5. well the question said that x is a real number so it can be both negative and positive.

6. Ok, so :

$x^2 \geq 1/3 \text{ iff } \{ [x \geq \sqrt{1/3} \text{ and } x \geq -\sqrt{1/3}] \Longleftrightarrow x \geq \sqrt{1/3} \}$ OR $\{ [x \leq \sqrt{1/3} \text{ and } x \leq -\sqrt{1/3}] \Longleftrightarrow x \leq -\sqrt{1/3} \}$

The same goes for $x^2 \leq 1$...

If you want to continue this way, you will have 4 probabilities (maybe 3) to calculate...

I dunno if there is an easier way.

7. i just did this:

1/3 < x^2 <1
sqrt(1/3) < x < sqrt(1) and -sqrt(1/3) > x > -sqrt(1)

so this kinda give me two probabilities to solve o.o"

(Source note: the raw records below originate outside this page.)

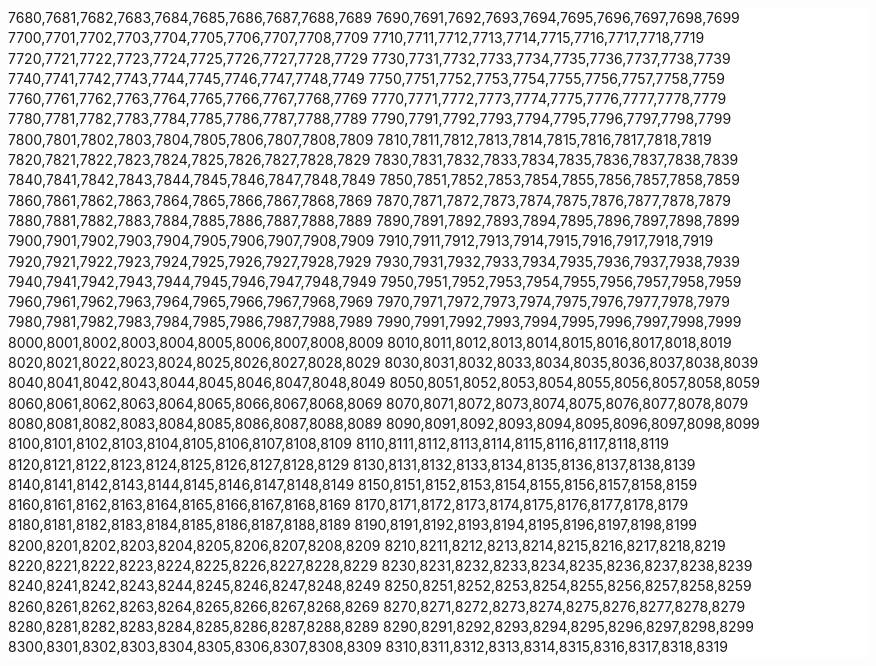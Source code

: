 7680,7681,7682,7683,7684,7685,7686,7687,7688,7689
7690,7691,7692,7693,7694,7695,7696,7697,7698,7699
7700,7701,7702,7703,7704,7705,7706,7707,7708,7709
7710,7711,7712,7713,7714,7715,7716,7717,7718,7719
7720,7721,7722,7723,7724,7725,7726,7727,7728,7729
7730,7731,7732,7733,7734,7735,7736,7737,7738,7739
7740,7741,7742,7743,7744,7745,7746,7747,7748,7749
7750,7751,7752,7753,7754,7755,7756,7757,7758,7759
7760,7761,7762,7763,7764,7765,7766,7767,7768,7769
7770,7771,7772,7773,7774,7775,7776,7777,7778,7779
7780,7781,7782,7783,7784,7785,7786,7787,7788,7789
7790,7791,7792,7793,7794,7795,7796,7797,7798,7799
7800,7801,7802,7803,7804,7805,7806,7807,7808,7809
7810,7811,7812,7813,7814,7815,7816,7817,7818,7819
7820,7821,7822,7823,7824,7825,7826,7827,7828,7829
7830,7831,7832,7833,7834,7835,7836,7837,7838,7839
7840,7841,7842,7843,7844,7845,7846,7847,7848,7849
7850,7851,7852,7853,7854,7855,7856,7857,7858,7859
7860,7861,7862,7863,7864,7865,7866,7867,7868,7869
7870,7871,7872,7873,7874,7875,7876,7877,7878,7879
7880,7881,7882,7883,7884,7885,7886,7887,7888,7889
7890,7891,7892,7893,7894,7895,7896,7897,7898,7899
7900,7901,7902,7903,7904,7905,7906,7907,7908,7909
7910,7911,7912,7913,7914,7915,7916,7917,7918,7919
7920,7921,7922,7923,7924,7925,7926,7927,7928,7929
7930,7931,7932,7933,7934,7935,7936,7937,7938,7939
7940,7941,7942,7943,7944,7945,7946,7947,7948,7949
7950,7951,7952,7953,7954,7955,7956,7957,7958,7959
7960,7961,7962,7963,7964,7965,7966,7967,7968,7969
7970,7971,7972,7973,7974,7975,7976,7977,7978,7979
7980,7981,7982,7983,7984,7985,7986,7987,7988,7989
7990,7991,7992,7993,7994,7995,7996,7997,7998,7999
8000,8001,8002,8003,8004,8005,8006,8007,8008,8009
8010,8011,8012,8013,8014,8015,8016,8017,8018,8019
8020,8021,8022,8023,8024,8025,8026,8027,8028,8029
8030,8031,8032,8033,8034,8035,8036,8037,8038,8039
8040,8041,8042,8043,8044,8045,8046,8047,8048,8049
8050,8051,8052,8053,8054,8055,8056,8057,8058,8059
8060,8061,8062,8063,8064,8065,8066,8067,8068,8069
8070,8071,8072,8073,8074,8075,8076,8077,8078,8079
8080,8081,8082,8083,8084,8085,8086,8087,8088,8089
8090,8091,8092,8093,8094,8095,8096,8097,8098,8099
8100,8101,8102,8103,8104,8105,8106,8107,8108,8109
8110,8111,8112,8113,8114,8115,8116,8117,8118,8119
8120,8121,8122,8123,8124,8125,8126,8127,8128,8129
8130,8131,8132,8133,8134,8135,8136,8137,8138,8139
8140,8141,8142,8143,8144,8145,8146,8147,8148,8149
8150,8151,8152,8153,8154,8155,8156,8157,8158,8159
8160,8161,8162,8163,8164,8165,8166,8167,8168,8169
8170,8171,8172,8173,8174,8175,8176,8177,8178,8179
8180,8181,8182,8183,8184,8185,8186,8187,8188,8189
8190,8191,8192,8193,8194,8195,8196,8197,8198,8199
8200,8201,8202,8203,8204,8205,8206,8207,8208,8209
8210,8211,8212,8213,8214,8215,8216,8217,8218,8219
8220,8221,8222,8223,8224,8225,8226,8227,8228,8229
8230,8231,8232,8233,8234,8235,8236,8237,8238,8239
8240,8241,8242,8243,8244,8245,8246,8247,8248,8249
8250,8251,8252,8253,8254,8255,8256,8257,8258,8259
8260,8261,8262,8263,8264,8265,8266,8267,8268,8269
8270,8271,8272,8273,8274,8275,8276,8277,8278,8279
8280,8281,8282,8283,8284,8285,8286,8287,8288,8289
8290,8291,8292,8293,8294,8295,8296,8297,8298,8299
8300,8301,8302,8303,8304,8305,8306,8307,8308,8309
8310,8311,8312,8313,8314,8315,8316,8317,8318,8319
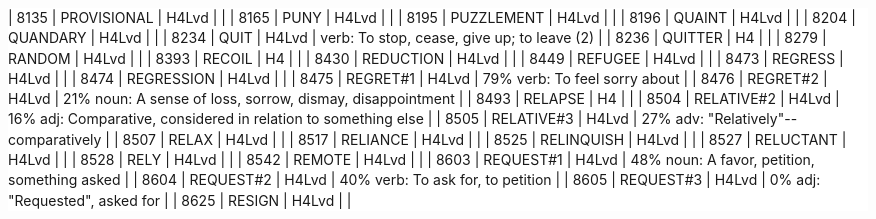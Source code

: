 |  8135 | PROVISIONAL     | H4Lvd    |                                                                                                                                                                          |
|  8165 | PUNY            | H4Lvd    |                                                                                                                                                                          |
|  8195 | PUZZLEMENT      | H4Lvd    |                                                                                                                                                                          |
|  8196 | QUAINT          | H4Lvd    |                                                                                                                                                                          |
|  8204 | QUANDARY        | H4Lvd    |                                                                                                                                                                          |
|  8234 | QUIT            | H4Lvd    | verb: To stop, cease, give up; to leave (2)                                                                                                                              |
|  8236 | QUITTER         | H4       |                                                                                                                                                                          |
|  8279 | RANDOM          | H4Lvd    |                                                                                                                                                                          |
|  8393 | RECOIL          | H4       |                                                                                                                                                                          |
|  8430 | REDUCTION       | H4Lvd    |                                                                                                                                                                          |
|  8449 | REFUGEE         | H4Lvd    |                                                                                                                                                                          |
|  8473 | REGRESS         | H4Lvd    |                                                                                                                                                                          |
|  8474 | REGRESSION      | H4Lvd    |                                                                                                                                                                          |
|  8475 | REGRET#1        | H4Lvd    | 79% verb: To feel sorry about                                                                                                                                            |
|  8476 | REGRET#2        | H4Lvd    | 21% noun: A sense of loss, sorrow, dismay, disappointment                                                                                                                |
|  8493 | RELAPSE         | H4       |                                                                                                                                                                          |
|  8504 | RELATIVE#2      | H4Lvd    | 16% adj: Comparative, considered in relation to something else                                                                                                           |
|  8505 | RELATIVE#3      | H4Lvd    | 27% adv: "Relatively"--comparatively                                                                                                                                     |
|  8507 | RELAX           | H4Lvd    |                                                                                                                                                                          |
|  8517 | RELIANCE        | H4Lvd    |                                                                                                                                                                          |
|  8525 | RELINQUISH      | H4Lvd    |                                                                                                                                                                          |
|  8527 | RELUCTANT       | H4Lvd    |                                                                                                                                                                          |
|  8528 | RELY            | H4Lvd    |                                                                                                                                                                          |
|  8542 | REMOTE          | H4Lvd    |                                                                                                                                                                          |
|  8603 | REQUEST#1       | H4Lvd    | 48% noun: A favor, petition, something asked                                                                                                                             |
|  8604 | REQUEST#2       | H4Lvd    | 40% verb: To ask for, to petition                                                                                                                                        |
|  8605 | REQUEST#3       | H4Lvd    | 0% adj: "Requested", asked for                                                                                                                                           |
|  8625 | RESIGN          | H4Lvd    |                                                                                                                                                                          |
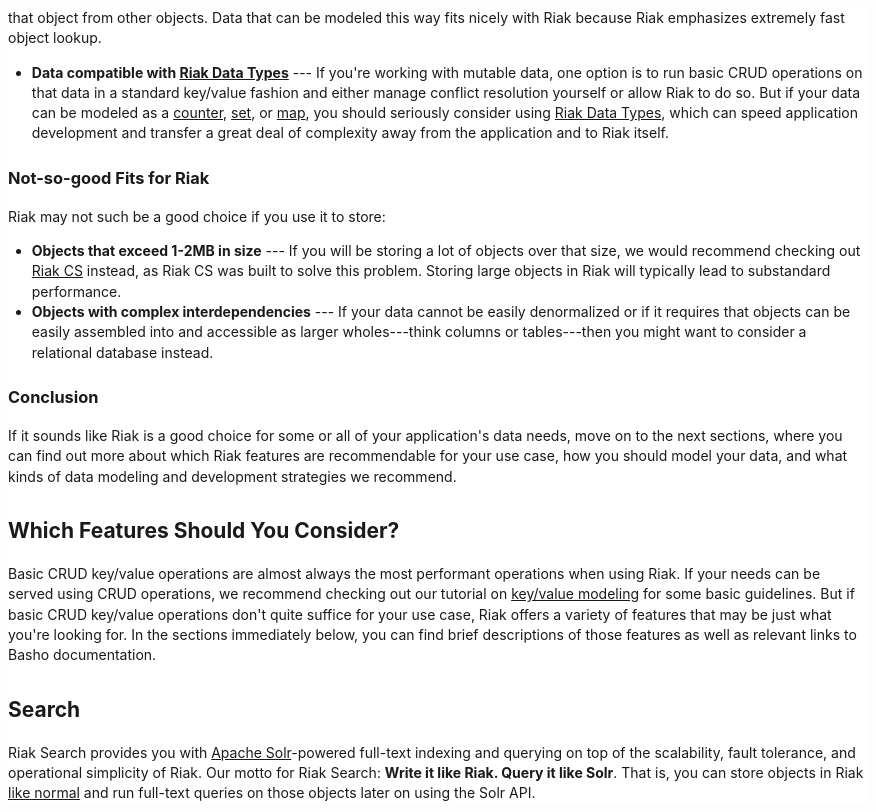   that object from other objects. Data that can be modeled this way fits
  nicely with Riak because Riak emphasizes extremely fast object lookup.
* **Data compatible with [Riak Data Types][dev data types]** --- If
  you're working with mutable data, one option is to run basic CRUD
  operations on that data in a standard key/value fashion and either
  manage conflict resolution yourself or allow Riak to do so. But if
  your data can be modeled as a [counter][dev data types#counters],
  [set][dev data types#sets], or [map][dev data types#maps], you
  should seriously consider using [Riak Data Types][dev data types],
  which can speed application development and transfer a great deal of
  complexity away from the application and to Riak itself.

### Not-so-good Fits for Riak

Riak may not such be a good choice if you use it to store:

* **Objects that exceed 1-2MB in size** --- If you will be
  storing a lot of objects over that size, we would recommend checking
  out [Riak CS](http://docs.basho.com/riakcs/latest/) instead, as Riak
  CS was built to solve this problem. Storing large objects in Riak will
  typically lead to substandard performance.
* **Objects with complex interdependencies** --- If your data cannot be
  easily denormalized or if it requires that objects can be easily
  assembled into and accessible as larger wholes---think columns or
  tables---then you might want to consider a relational database
  instead.

### Conclusion

If it sounds like Riak is a good choice for some or all of your
application's data needs, move on to the next sections, where you can
find out more about which Riak features are recommendable for your use
case, how you should model your data, and what kinds of data modeling
and development strategies we recommend.

## Which Features Should You Consider?

Basic CRUD key/value operations are almost always the most performant
operations when using Riak. If your needs can be served using CRUD
operations, we recommend checking out our tutorial on [key/value modeling][dev kv model] for some basic guidelines. But if basic CRUD key/value
operations don't quite suffice for your use case, Riak offers a variety
of features that may be just what you're looking for. In the sections
immediately below, you can find brief descriptions of those features as
well as relevant links to Basho documentation.

## Search

Riak Search provides you with [Apache
Solr](http://lucene.apache.org/solr/)-powered full-text indexing and
querying on top of the scalability, fault tolerance, and operational
simplicity of Riak. Our motto for Riak Search: **Write it like Riak.
Query it like Solr**. That is, you can store objects in Riak [like normal][usage create objects] and run full-text queries on those objects later on
using the Solr API.


[usage conflict resolution]: /riak/kv/2.0.2/developing/usage/conflict-resolution
[dev data model#log]: /riak/kv/2.0.2/developing/data-modeling/#log-data
[dev data model#sensor]: /riak/kv/2.0.2/developing/data-modeling/#sensor-data
[concept eventual consistency]: /riak/kv/2.0.2/learn/concepts/eventual-consistency
[dev data model#user]: /riak/kv/2.0.2/developing/data-modeling/#user-data
[dev kv model]: /riak/kv/2.0.2/developing/key-value-modeling
[dev data types]: /riak/kv/2.0.2/developing/data-types
[dev data types#counters]: /riak/kv/2.0.2/developing/data-types/#counters
[dev data types#sets]: /riak/kv/2.0.2/developing/data-types/#sets
[dev data types#maps]: /riak/kv/2.0.2/developing/data-types/#maps
[usage create objects]: /riak/kv/2.0.2/developing/usage/create-objects
[usage search]: /riak/kv/2.0.2/developing/usage/search
[use ref search]: /riak/kv/2.0.2/using/reference/search
[usage 2i]: /riak/kv/2.0.2/developing/usage/secondary-indexes
[dev client libraries]: /riak/kv/2.0.2/developing/client-libraries
[concept crdts]: /riak/kv/2.0.2/learn/concepts/crdts
[dev data model]: /riak/kv/2.0.2/developing/data-modeling
[usage mapreduce]: /riak/kv/2.0.2/developing/usage/mapreduce
[apps mapreduce]: /riak/kv/2.0.2/developing/app-guide/advanced-mapreduce
[use ref 2i]: /riak/kv/2.0.2/using/reference/secondary-indexes
[plan backend leveldb]: /riak/kv/2.0.2/setup/planning/backend/leveldb
[plan backend bitcask]: /riak/kv/2.0.2/setup/planning/backend/bitcask
[plan backend memory]: /riak/kv/2.0.2/setup/planning/backend/memory
[obj model java]: /riak/kv/2.0.2/developing/getting-started/java/object-modeling
[obj model ruby]: /riak/kv/2.0.2/developing/getting-started/ruby/object-modeling
[obj model python]: /riak/kv/2.0.2/developing/getting-started/python/object-modeling
[obj model csharp]: /riak/kv/2.0.2/developing/getting-started/csharp/object-modeling
[obj model nodejs]: /riak/kv/2.0.2/developing/getting-started/nodejs/object-modeling
[obj model erlang]: /riak/kv/2.0.2/developing/getting-started/erlang/object-modeling
[obj model golang]: /riak/kv/2.0.2/developing/getting-started/golang/object-modeling
[concept strong consistency]: /riak/kv/2.0.2/learn/concepts/strong-consistency
[use ref strong consistency]: /riak/2.1.3/using/reference/strong-consistency
[cluster ops strong consistency]: /riak/kv/2.0.2/using/cluster-operations/strong-consistency
[config strong consistency]: /riak/kv/2.0.2/configuring/strong-consistency
[apps strong consistency]: /riak/kv/2.0.2/developing/app-guide/strong-consistency
[usage update objects]: /riak/kv/2.0.2/developing/usage/updating-objects
[apps replication properties]: /riak/kv/2.0.2/developing/app-guide/replication-properties
[install index]: /riak/kv/2.0.2/setup/installing
[getting started]: /riak/kv/2.0.2/developing/getting-started
[usage index]: /riak/kv/2.0.2/developing/usage
[glossary]: /riak/kv/2.0.2/learn/glossary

well i solved for the first part and i got 1/12 so since the intervals are of the same range i multiplied the value obtained by 2 to get 1/6 o.o" is
it correct?

8. Wait, I just have a problem :

$x^2 > 1/3$

$x^2-1/3>0$

$(x-\sqrt{1/3})(x+\sqrt{1/3})>0$

So $x-\sqrt{1/3}>0 \ and \ x+\sqrt{1/3}>0$ or $x-\sqrt{1/3}<0 \ and \ x+\sqrt{1/3}<0$

This seems strange to me that the bounds are like this, but I can't find the mistake, and this makes me disagree with your probabilities :/

Edit : nevermind... I was just confused >_<

I didn't check the calculus, but it's correct, since the second inequality is the same as the first one (with x instead of -x) and the density function is even

9. ok i just confused myself >.<.... shouldn't the range be:

sqrt(1/3) < x < 1
-sqrt(1/3) < x < -1

???

10. Look at my edit

To resume :

$P(1/3X>-1)$ $=P(\sqrt{1/3}

11. ok i understand the second line since it is an even function so we can add them up but is the second range of x correct? O.o?

P(-sqrt(1/3) > x > -1)

i think i am gonna read my high school maths back... >.>

ok i understand the second line since it is an even function so we can add them up but is the second range of x correct? O.o?

P(-sqrt(1/3) > x > -1)

i think i am gonna read my high school maths back... >.>
Oh it seems correct...
Just multiply all of it by -1 to get the right thing.

13. ok >.> i will take your word for it... or else i am screwed in exam xD

14. Erm... This is too much responsibility for me >.<

But I'm pretty sure it's ok though ^^